## What the exercise asks
Search the entries for the word "store" and return every line where it is found.

─── Entries provided

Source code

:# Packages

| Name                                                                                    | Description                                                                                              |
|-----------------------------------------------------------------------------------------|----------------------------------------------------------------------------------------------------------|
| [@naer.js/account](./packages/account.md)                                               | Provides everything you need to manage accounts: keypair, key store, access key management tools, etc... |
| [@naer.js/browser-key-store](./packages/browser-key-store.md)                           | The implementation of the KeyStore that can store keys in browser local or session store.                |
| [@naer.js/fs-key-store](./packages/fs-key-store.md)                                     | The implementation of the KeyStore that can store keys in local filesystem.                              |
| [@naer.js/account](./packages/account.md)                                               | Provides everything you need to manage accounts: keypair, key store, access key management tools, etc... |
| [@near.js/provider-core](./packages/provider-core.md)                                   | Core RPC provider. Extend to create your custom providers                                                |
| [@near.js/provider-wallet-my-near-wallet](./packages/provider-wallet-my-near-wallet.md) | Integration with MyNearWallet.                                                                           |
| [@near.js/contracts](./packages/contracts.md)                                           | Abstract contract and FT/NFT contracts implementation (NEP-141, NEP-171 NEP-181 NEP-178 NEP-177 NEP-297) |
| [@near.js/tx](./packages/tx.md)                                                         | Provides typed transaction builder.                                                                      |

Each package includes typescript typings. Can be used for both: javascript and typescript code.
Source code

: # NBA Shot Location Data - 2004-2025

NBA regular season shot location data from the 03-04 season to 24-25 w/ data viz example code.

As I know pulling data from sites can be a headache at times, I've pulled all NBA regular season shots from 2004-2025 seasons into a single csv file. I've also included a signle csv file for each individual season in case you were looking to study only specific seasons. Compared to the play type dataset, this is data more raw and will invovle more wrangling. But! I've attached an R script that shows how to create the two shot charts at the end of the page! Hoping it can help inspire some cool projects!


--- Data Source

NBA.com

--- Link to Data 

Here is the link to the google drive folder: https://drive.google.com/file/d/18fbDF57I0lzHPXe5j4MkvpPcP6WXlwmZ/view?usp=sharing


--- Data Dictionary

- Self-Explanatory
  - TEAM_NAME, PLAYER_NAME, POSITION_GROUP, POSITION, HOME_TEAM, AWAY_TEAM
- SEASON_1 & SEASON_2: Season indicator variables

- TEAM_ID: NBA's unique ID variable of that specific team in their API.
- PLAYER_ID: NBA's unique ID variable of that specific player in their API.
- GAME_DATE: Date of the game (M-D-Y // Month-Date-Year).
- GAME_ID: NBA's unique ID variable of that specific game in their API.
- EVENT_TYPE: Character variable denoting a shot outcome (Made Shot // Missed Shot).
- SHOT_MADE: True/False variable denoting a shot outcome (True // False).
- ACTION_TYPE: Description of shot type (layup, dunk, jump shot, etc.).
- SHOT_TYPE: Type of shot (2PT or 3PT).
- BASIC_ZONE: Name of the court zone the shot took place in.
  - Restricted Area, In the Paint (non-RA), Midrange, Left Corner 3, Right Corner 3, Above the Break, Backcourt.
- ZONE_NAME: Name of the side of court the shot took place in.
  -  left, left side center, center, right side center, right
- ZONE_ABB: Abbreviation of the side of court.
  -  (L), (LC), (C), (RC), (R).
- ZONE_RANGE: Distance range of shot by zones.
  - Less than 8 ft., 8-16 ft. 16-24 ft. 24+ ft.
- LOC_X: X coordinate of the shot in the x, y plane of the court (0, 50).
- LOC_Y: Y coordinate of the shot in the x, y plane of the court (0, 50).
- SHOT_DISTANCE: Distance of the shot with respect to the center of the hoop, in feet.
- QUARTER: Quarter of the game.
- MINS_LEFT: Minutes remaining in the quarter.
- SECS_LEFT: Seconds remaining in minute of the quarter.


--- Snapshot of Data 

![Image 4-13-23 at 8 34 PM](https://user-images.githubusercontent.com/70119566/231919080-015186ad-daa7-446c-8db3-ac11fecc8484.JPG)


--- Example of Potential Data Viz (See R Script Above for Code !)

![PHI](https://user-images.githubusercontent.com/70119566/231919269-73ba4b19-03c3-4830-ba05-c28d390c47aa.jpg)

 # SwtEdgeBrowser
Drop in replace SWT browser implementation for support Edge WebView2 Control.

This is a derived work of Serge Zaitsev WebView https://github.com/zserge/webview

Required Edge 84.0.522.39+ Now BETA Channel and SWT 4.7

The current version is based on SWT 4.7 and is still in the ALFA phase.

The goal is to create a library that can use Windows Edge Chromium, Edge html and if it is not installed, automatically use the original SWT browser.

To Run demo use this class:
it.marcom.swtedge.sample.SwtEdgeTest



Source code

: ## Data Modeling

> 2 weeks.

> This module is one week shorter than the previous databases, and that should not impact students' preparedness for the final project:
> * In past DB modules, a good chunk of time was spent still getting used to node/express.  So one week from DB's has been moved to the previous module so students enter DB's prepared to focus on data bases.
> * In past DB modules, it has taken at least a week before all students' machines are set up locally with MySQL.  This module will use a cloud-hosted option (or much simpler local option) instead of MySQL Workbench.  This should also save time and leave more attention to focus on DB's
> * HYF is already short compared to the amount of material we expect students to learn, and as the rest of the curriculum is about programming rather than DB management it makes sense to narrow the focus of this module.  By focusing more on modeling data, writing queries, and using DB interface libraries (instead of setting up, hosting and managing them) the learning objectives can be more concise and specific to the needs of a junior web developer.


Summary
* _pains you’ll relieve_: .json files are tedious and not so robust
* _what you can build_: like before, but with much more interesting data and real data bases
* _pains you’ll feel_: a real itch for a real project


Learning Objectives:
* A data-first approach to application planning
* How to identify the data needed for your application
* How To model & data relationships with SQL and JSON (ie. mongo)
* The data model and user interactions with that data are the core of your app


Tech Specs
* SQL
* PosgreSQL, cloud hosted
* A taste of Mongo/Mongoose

──────
─── Entries provided

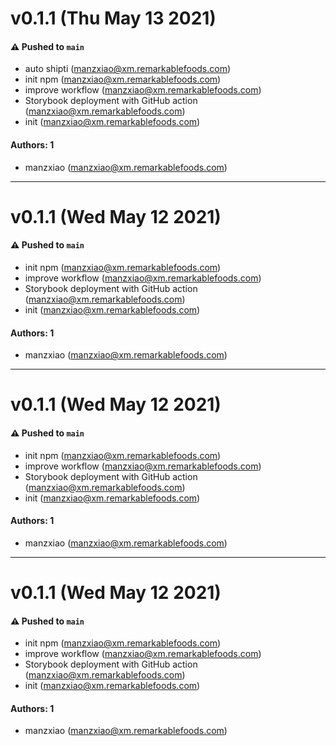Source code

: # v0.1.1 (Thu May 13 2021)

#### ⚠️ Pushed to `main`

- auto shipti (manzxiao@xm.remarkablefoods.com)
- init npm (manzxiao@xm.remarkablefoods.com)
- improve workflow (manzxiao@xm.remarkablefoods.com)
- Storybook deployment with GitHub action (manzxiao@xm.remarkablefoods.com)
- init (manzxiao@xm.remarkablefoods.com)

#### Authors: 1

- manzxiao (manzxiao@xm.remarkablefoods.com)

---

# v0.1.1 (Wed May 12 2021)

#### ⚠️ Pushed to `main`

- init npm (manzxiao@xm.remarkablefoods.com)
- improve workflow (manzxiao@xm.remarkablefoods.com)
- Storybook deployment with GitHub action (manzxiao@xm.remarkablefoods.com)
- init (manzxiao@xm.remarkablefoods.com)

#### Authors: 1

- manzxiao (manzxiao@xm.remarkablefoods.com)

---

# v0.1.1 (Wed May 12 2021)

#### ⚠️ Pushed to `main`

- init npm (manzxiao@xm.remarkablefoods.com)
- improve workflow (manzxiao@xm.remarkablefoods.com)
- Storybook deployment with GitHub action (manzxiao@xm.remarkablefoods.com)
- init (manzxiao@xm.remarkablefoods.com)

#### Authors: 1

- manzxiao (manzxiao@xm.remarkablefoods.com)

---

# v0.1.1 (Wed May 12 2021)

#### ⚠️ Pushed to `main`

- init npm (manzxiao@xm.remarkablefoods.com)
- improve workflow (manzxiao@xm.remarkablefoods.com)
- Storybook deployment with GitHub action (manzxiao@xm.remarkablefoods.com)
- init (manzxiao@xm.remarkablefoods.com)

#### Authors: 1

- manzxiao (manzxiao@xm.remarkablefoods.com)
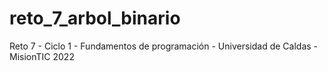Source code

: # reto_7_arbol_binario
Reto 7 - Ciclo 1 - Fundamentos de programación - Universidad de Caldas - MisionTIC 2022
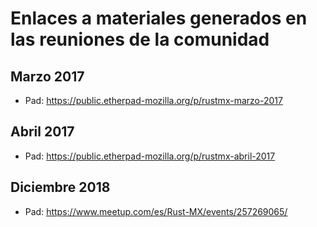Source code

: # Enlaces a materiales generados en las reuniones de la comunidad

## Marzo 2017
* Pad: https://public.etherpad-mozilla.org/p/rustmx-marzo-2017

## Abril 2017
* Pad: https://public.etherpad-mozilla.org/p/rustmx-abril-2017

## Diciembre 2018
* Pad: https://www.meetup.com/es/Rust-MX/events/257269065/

──────

## Solution for this task
| [@naer.js/account](./packages/account.md)                                               | Provides everything you need to manage accounts: keypair, key store, access key management tools, etc... |
| [@naer.js/browser-key-store](./packages/browser-key-store.md)                           | The implementation of the KeyStore that can store keys in browser local or session store.                |
| [@naer.js/fs-key-store](./packages/fs-key-store.md)                                     | The implementation of the KeyStore that can store keys in local filesystem.                              |
| [@naer.js/account](./packages/account.md)                                               | Provides everything you need to manage accounts: keypair, key store, access key management tools, etc... |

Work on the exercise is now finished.